Войдя в дом, называющийся Врата Рассвета, мы сняли свою обувь и на цыпочках прошли мимо рисунков, разложенных прямо на полу: это было частью иллюстрированной детской книги «о маленьком мальчике, не отличавшемся хорошими оценками в школе, но отличавшемся богатым воображением», над которой Бьюзен работал. Также там был большой телевизор, не менее сотни кассет, раскиданных вокруг него, и книжный шкаф в фойе, в котором стояли полная коллекция Великих книг западного мира, изданная Encyclopaedia Britannica, насколько экземпляров научно-фантастического триллера «Дюна», три экземпляра Корана, большое количество книг за авторством самого Бьюзена и ничего более.
— Это ваша библиотека? — поинтересовался я.
— Я здесь не более трех месяцев в году. У меня есть библиотеки и в других уголках света, — ответил он.
Бьюзен наслаждается путешествиями и возможностью быть человеком мира. Однажды, когда я спросил, где он может сосредоточиться, чтобы написать две-три книги в год, он сказал мне, что спокойный уголок для работы можно найти буквально на любом континенте. «В Австралии на Большом Барьерном рифе я пишу. В Европе везде, где есть океан, я пишу. Пишу в Мексике. Пишу на Великом Западном озере в Китае».
Бьюзен путешествует с детства. Он родился в Лондоне в 1942 г., но переехал вместе с братом и родителями — его мать была судебной стенографисткой, а отец инженером-электриком—в Ванкувер в возрасте 11 лет. Он был, по собственному выражению, «в общем-то нормальным ребенком с нормальными проблемами в обычных школах».
«Моим лучшим другом детства был парень по имени Бэрри, — вспоминает Бьюзен, сидя на внутреннем дворике в расстегнутой розовой рубахе и в солнечных стариковских очках с облегающей оправой и большими стеклами, защищающими глаза. — Он всегда учился в классе 1Д, тогда как я ходил в 1А. 1А был для одаренных детей, 1Д — для отстающих. Но вдали от школы, на природе, Барри мог распознавать летящих на горизонте птиц и насекомых по их полету. Исключительно по манере полета он мог отличить бабочку-адми-рала от черного дрозда или какого-нибудь другого дрозда, между которыми я не видел никакой разницы. Поэтому я знал, что он гений. Я получил высший балл на экзамене по естествознанию, отличную оценку, отвечая на вопросы типа “назовите двух рыб, обитающих в английском водоемах”. На самом деле их сто три. Но когда я получил свою отличную оценку, я внезапно понял, что мальчик, сидевший сейчас в классе для отстающих, знал больше, чем я, — куда больше, чем я, — в той области, в которой я считался лучшим. И с тех пор он бьи номером один, а не я.

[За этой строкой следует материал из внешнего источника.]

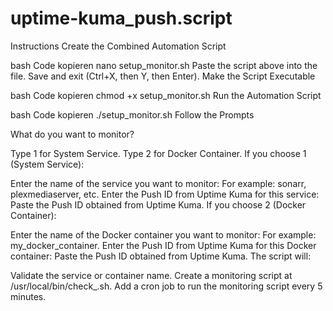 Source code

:# uptime-kuma_push.script


Instructions
Create the Combined Automation Script

bash
Code kopieren
nano setup_monitor.sh
Paste the script above into the file.
Save and exit (Ctrl+X, then Y, then Enter).
Make the Script Executable

bash
Code kopieren
chmod +x setup_monitor.sh
Run the Automation Script

bash
Code kopieren
./setup_monitor.sh
Follow the Prompts

What do you want to monitor?

Type 1 for System Service.
Type 2 for Docker Container.
If you choose 1 (System Service):

Enter the name of the service you want to monitor:
For example: sonarr, plexmediaserver, etc.
Enter the Push ID from Uptime Kuma for this service:
Paste the Push ID obtained from Uptime Kuma.
If you choose 2 (Docker Container):

Enter the name of the Docker container you want to monitor:
For example: my_docker_container.
Enter the Push ID from Uptime Kuma for this Docker container:
Paste the Push ID obtained from Uptime Kuma.
The script will:

Validate the service or container name.
Create a monitoring script at /usr/local/bin/check_<name>.sh.
Add a cron job to run the monitoring script every 5 minutes.
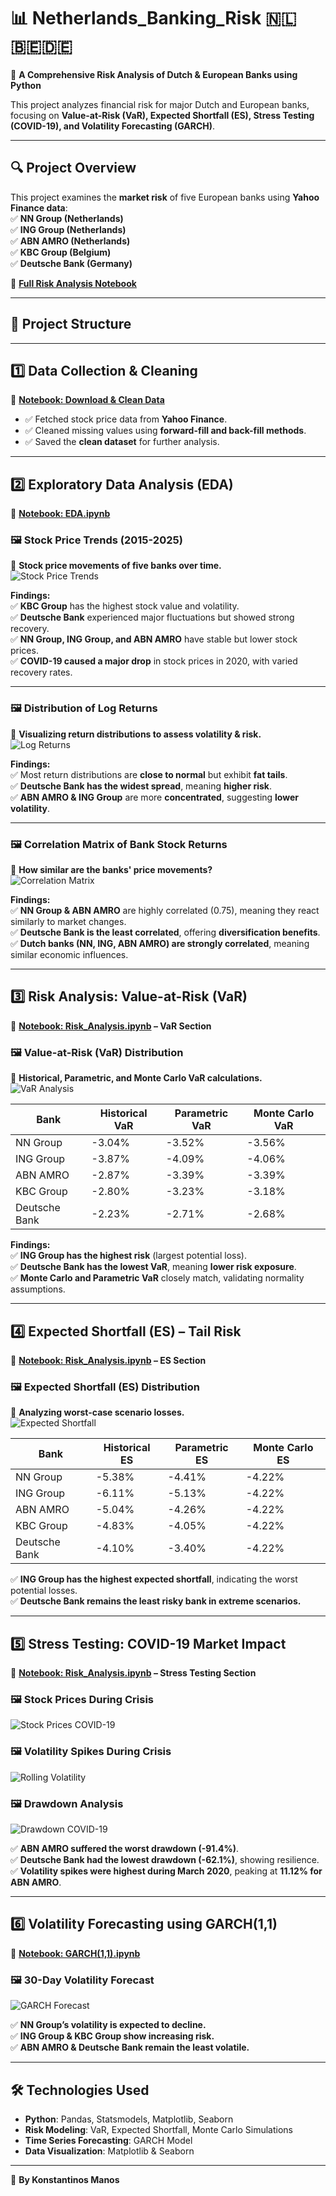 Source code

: # 📊 Netherlands_Banking_Risk 🇳🇱🇧🇪🇩🇪  
🚀 **A Comprehensive Risk Analysis of Dutch & European Banks using Python**  

This project analyzes financial risk for major Dutch and European banks, focusing on **Value-at-Risk (VaR), Expected Shortfall (ES), Stress Testing (COVID-19), and Volatility Forecasting (GARCH)**.

---

## 🔍 **Project Overview**
This project examines the **market risk** of five European banks using **Yahoo Finance data**:  
✅ **NN Group (Netherlands)**  
✅ **ING Group (Netherlands)**  
✅ **ABN AMRO (Netherlands)**  
✅ **KBC Group (Belgium)**  
✅ **Deutsche Bank (Germany)**  

📌 **[Full Risk Analysis Notebook](./Risk_Analysis.ipynb)**  

---

## 📂 **Project Structure**

---

## 1️⃣ **Data Collection & Cleaning**
📌 **[Notebook: Download & Clean Data](./download_clean_dataset.ipynb)**  
- ✅ Fetched stock price data from **Yahoo Finance**.  
- ✅ Cleaned missing values using **forward-fill and back-fill methods**.  
- ✅ Saved the **clean dataset** for further analysis.  

---

## 2️⃣ **Exploratory Data Analysis (EDA)**
📌 **[Notebook: EDA.ipynb](./EDA.ipynb)**  

### 🖼 **Stock Price Trends (2015-2025)**
📌 **Stock price movements of five banks over time.**  
![Stock Price Trends](https://github.com/konstantinosmanos/Netherlands_Banking_Risk/main/Strock_price_trends.png?raw=true)


**Findings:**  
✅ **KBC Group** has the highest stock value and volatility.  
✅ **Deutsche Bank** experienced major fluctuations but showed strong recovery.  
✅ **NN Group, ING Group, and ABN AMRO** have stable but lower stock prices.  
✅ **COVID-19 caused a major drop** in stock prices in 2020, with varied recovery rates.

---

### 🖼 **Distribution of Log Returns**
📌 **Visualizing return distributions to assess volatility & risk.**  
![Log Returns](./Images/Distribution_log_returns.png)

**Findings:**  
✅ Most return distributions are **close to normal** but exhibit **fat tails**.  
✅ **Deutsche Bank has the widest spread**, meaning **higher risk**.  
✅ **ABN AMRO & ING Group** are more **concentrated**, suggesting **lower volatility**.

---

### 🖼 **Correlation Matrix of Bank Stock Returns**
📌 **How similar are the banks' price movements?**  
![Correlation Matrix](./Images/Correlation_matrix.png)

**Findings:**  
✅ **NN Group & ABN AMRO** are highly correlated (0.75), meaning they react similarly to market changes.  
✅ **Deutsche Bank is the least correlated**, offering **diversification benefits**.  
✅ **Dutch banks (NN, ING, ABN AMRO) are strongly correlated**, meaning similar economic influences.

---

## 3️⃣ **Risk Analysis: Value-at-Risk (VaR)**
📌 **[Notebook: Risk_Analysis.ipynb](./Risk_Analysis.ipynb) – VaR Section**  

### 🖼 **Value-at-Risk (VaR) Distribution**
📌 **Historical, Parametric, and Monte Carlo VaR calculations.**  
![VaR Analysis](./Images/VaR_Analysis.png)

| Bank         | Historical VaR | Parametric VaR | Monte Carlo VaR |
|-------------|---------------|---------------|-----------------|
| NN Group    | -3.04%        | -3.52%        | -3.56%         |
| ING Group   | -3.87%        | -4.09%        | -4.06%         |
| ABN AMRO    | -2.87%        | -3.39%        | -3.39%         |
| KBC Group   | -2.80%        | -3.23%        | -3.18%         |
| Deutsche Bank | -2.23%       | -2.71%        | -2.68%         |

**Findings:**  
✅ **ING Group has the highest risk** (largest potential loss).  
✅ **Deutsche Bank has the lowest VaR**, meaning **lower risk exposure**.  
✅ **Monte Carlo and Parametric VaR** closely match, validating normality assumptions.

---

## 4️⃣ **Expected Shortfall (ES) – Tail Risk**
📌 **[Notebook: Risk_Analysis.ipynb](./Risk_Analysis.ipynb) – ES Section**  

### 🖼 **Expected Shortfall (ES) Distribution**
📌 **Analyzing worst-case scenario losses.**  
![Expected Shortfall](./Images/Expected_Shortfall.png)

| Bank         | Historical ES | Parametric ES | Monte Carlo ES |
|-------------|--------------|--------------|----------------|
| NN Group    | -5.38%       | -4.41%       | -4.22%        |
| ING Group   | -6.11%       | -5.13%       | -4.22%        |
| ABN AMRO    | -5.04%       | -4.26%       | -4.22%        |
| KBC Group   | -4.83%       | -4.05%       | -4.22%        |
| Deutsche Bank | -4.10%      | -3.40%       | -4.22%        |

✅ **ING Group has the highest expected shortfall**, indicating the worst potential losses.  
✅ **Deutsche Bank remains the least risky bank in extreme scenarios.**  

---

## 5️⃣ **Stress Testing: COVID-19 Market Impact**
📌 **[Notebook: Risk_Analysis.ipynb](./Risk_Analysis.ipynb) – Stress Testing Section**  

### 🖼 **Stock Prices During Crisis**
![Stock Prices COVID-19](./Images/Stock_prices_Covid_19.png)

### 🖼 **Volatility Spikes During Crisis**
![Rolling Volatility](./Images/Rolling_10_day_volatility.png)

### 🖼 **Drawdown Analysis**
![Drawdown COVID-19](./Images/Drawdown_COVID_19.png)

✅ **ABN AMRO suffered the worst drawdown (-91.4%)**.  
✅ **Deutsche Bank had the lowest drawdown (-62.1%)**, showing resilience.  
✅ **Volatility spikes were highest during March 2020**, peaking at **11.12% for ABN AMRO**.

---

## 6️⃣ **Volatility Forecasting using GARCH(1,1)**
📌 **[Notebook: GARCH(1,1).ipynb](./GARCH(1,1).ipynb)**  

### 🖼 **30-Day Volatility Forecast**
![GARCH Forecast](./Images/GARCH_Volatility_Forecast.png)

✅ **NN Group’s volatility is expected to decline.**  
✅ **ING Group & KBC Group show increasing risk.**  
✅ **ABN AMRO & Deutsche Bank remain the least volatile.**  

---

## 🛠 **Technologies Used**
- **Python**: Pandas, Statsmodels, Matplotlib, Seaborn  
- **Risk Modeling**: VaR, Expected Shortfall, Monte Carlo Simulations  
- **Time Series Forecasting**: GARCH Model  
- **Data Visualization**: Matplotlib & Seaborn  

---

📌 **By Konstantinos Manos**
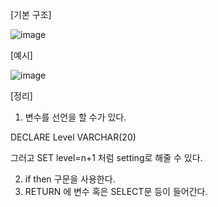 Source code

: [기본 구조]

![image](https://user-images.githubusercontent.com/108928206/187913003-244345de-1b0e-4501-8372-3fa8014c6a2d.png)

[예시]

![image](https://user-images.githubusercontent.com/108928206/187913056-b8dd135d-9624-46a9-93c9-90e404253686.png)

[정리]

1. 변수를 선언을 할 수가 있다.

DECLARE Level VARCHAR(20)

그러고 SET level=n+1 처럼 setting로 해줄 수 있다.

2. if then 구문을 사용한다.
3. RETURN 에 변수 혹은 SELECT문 등이 들어간다.

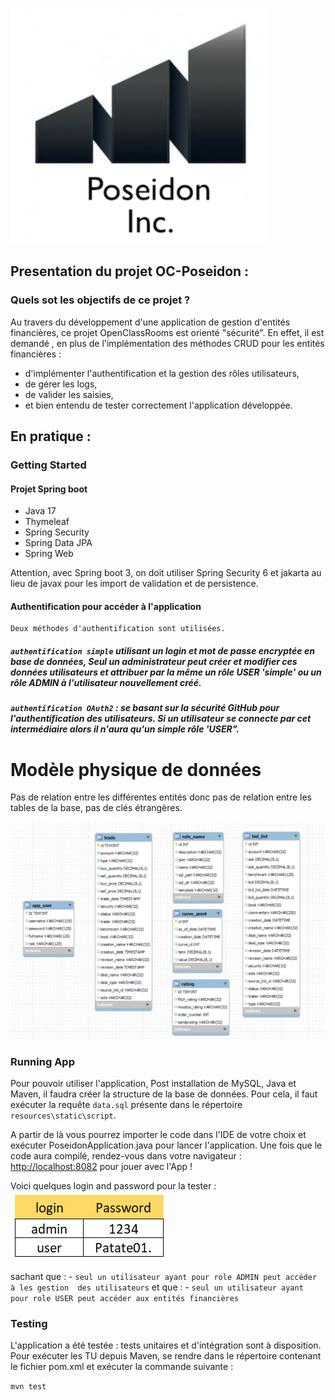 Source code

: ![Poseidon](logoPOSEIDON.png)  

## Presentation du projet OC-Poseidon :

### Quels sot les objectifs de ce projet ?
 
Au travers du développement d'une application de gestion d'entités financières, ce projet OpenClassRooms est orienté "sécurité". En effet, il est demandé , en plus de l'implémentation des méthodes CRUD pour les entités financières :
 - d'implémenter l'authentification et la gestion des rôles utilisateurs, 
 - de gérer les logs,
 - de valider les saisies,
 - et bien entendu de tester correctement l'application développée.
	 

## En pratique :

### Getting Started

#### Projet Spring boot   
 - Java 17
 - Thymeleaf
 - Spring Security
 - Spring Data JPA
 - Spring Web

Attention, avec Spring boot 3, on doit utiliser Spring Security 6 et jakarta au lieu de javax pour les import de validation et de persistence.

#### Authentification pour accéder à l'application

	Deux méthodes d'authentification sont utilisées.

 #####  `authentification simple` utilisant un login et mot de passe encryptée en base de données, Seul un administrateur peut créer et modifier ces données utilisateurs et attribuer par la même un rôle USER 'simple' ou un rôle ADMIN à l'utilisateur nouvellement créé.

 #####  `authentification OAuth2` : se basant sur la sécurité GitHub pour l'authentification des utilisateurs. Si un utilisateur se connecte par cet intermédiaire alors il n'aura qu'un simple rôle 'USER".



# Modèle physique de données

Pas de relation entre les différentes entités donc pas de relation entre les tables de la base, pas de clés étrangères.

![Modele_physique_donnees](modele_physique.png)



### Running App

Pour pouvoir utiliser l'application, Post installation de MySQL, Java et Maven, il faudra créer la structure de la base de données.
Pour cela, il faut exécuter la requête `data.sql` présente dans le répertoire `resources\static\script`.

A partir de là vous pourrez importer le code dans l'IDE de votre choix et exécuter PoseidonApplication.java pour lancer l'application.
Une fois que le code aura compilé, rendez-vous  dans votre navigateur : [http://localhost:8082](http://localhost:8082)  pour jouer avec l'App !

Voici quelques login and password pour la tester :
![logins de Test](login_de_test.png)

sachant que  : 
	- `seul un utilisateur ayant pour role ADMIN peut accéder à les gestion  des utilisateurs` 
et que : 
	- `seul un utilisateur ayant pour role USER peut accéder aux entités financières` 


### Testing

L'application a été testée : tests unitaires et d'intégration sont à disposition.
Pour exécuter les TU depuis Maven, se rendre dans le répertoire contenant le fichier pom.xml et exécuter la commande suivante :

`mvn test`


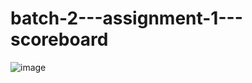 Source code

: # batch-2---assignment-1---scoreboard

![image](https://user-images.githubusercontent.com/91984650/229029513-ed443cda-59ce-48c5-942b-d43757c3b2f2.png)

И внезапно я понял, что система, к которой я принадлежал, ничего не знает о том, что значит быть умным, равно как не может отличить сообразительных от несообразительных. Они звали меня лучшим, но я-то знал, что я им не был, и они считали его худшим, хотя на деле лучшим был он. Я имею в виду, большего несоответствия нельзя себе представить. Поэтому я начал задумываться, а что же такое умный человек? Кто это решает? Кто решает, что ты сообразительный? Что они под этим подразумевают?» Эти вопросы, по крайней мере согласно выверенному повествованию Бьюзена, занимали его вплоть до поступления в колледж.
Первым знакомством с искусством запоминания, моментом, направившим всю его жизнь в нынешнее русло, Бьюзен обязан первым минутам его первого занятия первого дня первого года в Университете Британской Колумбии. Его преподаватель английского языка, суровый мужчина, «сложенный как низкорослый боец, с пучками рыжих волос на почти облысевшей голове», вошел в аудиторию и начал, заведя руки за спину, произносить четко поставленным голосом имена студентов. «Если кто-то отсутствовал, он называл его имя, отчество, имя матери, дату рождения, телефон и адрес, — вспоминает Бьюзен. — И как только он закончил с этим, он посмотрел на нас с усмешкой на лице. Так начался мой роман с памятью».